Langzamerhond kent iedereen Skip. De vrolijke Buhund is er
een graag geziene gast, zo lang hij maar beneden door het struikgewas rent en
niet onaangelijnd loopt op de verhoogde dijk zelf. Bij regenweer, gladheid of
als het rustig is en we niemand hinderen, zijn we graag burgerlijk ongehoorzaam
en loopt Skip gewoon los. Enkele joggers trakteren zelfs steevast op
hondenkoekjes. Skip helpt mee aan de dijkbewaking door de aanwezige konijnen-
en mollenpopulatie in bedwang te houden. Voor de zuurkijkende ochtendfietser op
weg naar zijn werk zorgt hij voor een vrolijke noot met zijn grappige
huppeltje.
Plompverloren staat er op een dag een ijzeren paal met een
gloednieuw naambordje erop bevestigd: VIKINGPAD. Even stond ik perplex en dacht:
goh, wat enig, het pad is naar onze blonde Viking vernoemd. Of het zo had
moeten zijn, droeg ik het fototoestel bij me. Het werd een onofficiële
onthulling zonder publiek en fanfare. Vol trots poseert de prille VIP met het
straatnaambordje voor de camera.
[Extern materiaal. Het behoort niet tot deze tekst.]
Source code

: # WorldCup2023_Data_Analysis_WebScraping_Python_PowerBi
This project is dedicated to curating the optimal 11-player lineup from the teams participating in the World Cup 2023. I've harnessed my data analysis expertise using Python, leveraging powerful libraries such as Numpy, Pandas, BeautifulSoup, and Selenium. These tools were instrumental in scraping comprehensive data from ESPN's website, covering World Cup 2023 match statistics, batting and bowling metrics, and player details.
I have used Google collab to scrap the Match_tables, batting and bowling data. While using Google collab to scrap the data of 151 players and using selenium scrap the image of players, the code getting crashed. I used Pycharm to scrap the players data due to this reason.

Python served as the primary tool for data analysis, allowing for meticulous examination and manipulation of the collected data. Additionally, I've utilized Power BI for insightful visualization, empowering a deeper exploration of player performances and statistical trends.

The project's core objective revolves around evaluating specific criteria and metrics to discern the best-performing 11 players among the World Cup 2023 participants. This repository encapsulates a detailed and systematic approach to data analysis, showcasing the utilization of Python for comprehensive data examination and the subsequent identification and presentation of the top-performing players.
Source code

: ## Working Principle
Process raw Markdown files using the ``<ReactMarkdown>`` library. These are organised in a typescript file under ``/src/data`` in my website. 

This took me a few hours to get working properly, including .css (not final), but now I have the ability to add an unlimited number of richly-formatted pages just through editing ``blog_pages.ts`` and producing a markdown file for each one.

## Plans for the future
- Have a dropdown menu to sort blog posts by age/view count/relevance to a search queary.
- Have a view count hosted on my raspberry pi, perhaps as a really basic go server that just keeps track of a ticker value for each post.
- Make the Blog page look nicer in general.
Ietwat verdwaasd en opgetogen wandelen we daarna
door.
De droom spat snel uit elkaar als we een stuk verderop het
gebouw van de plaatselijke kanovereniging zien liggen. Het houtwerk krijgt net
een fris likje verf. Op een rond bord dat tegen de gevel gehangen wordt, lees
ik kanovereniging Viking. Het lijkt me aannemelijker dat het pad daar naar is
vernoemd. Ik besluit geen navraag te doen bij de gemeente hoe het werkelijk
zit. Soms is fantasie leuker dan de realiteit. Voor ons is het voortaan Skips
paadje.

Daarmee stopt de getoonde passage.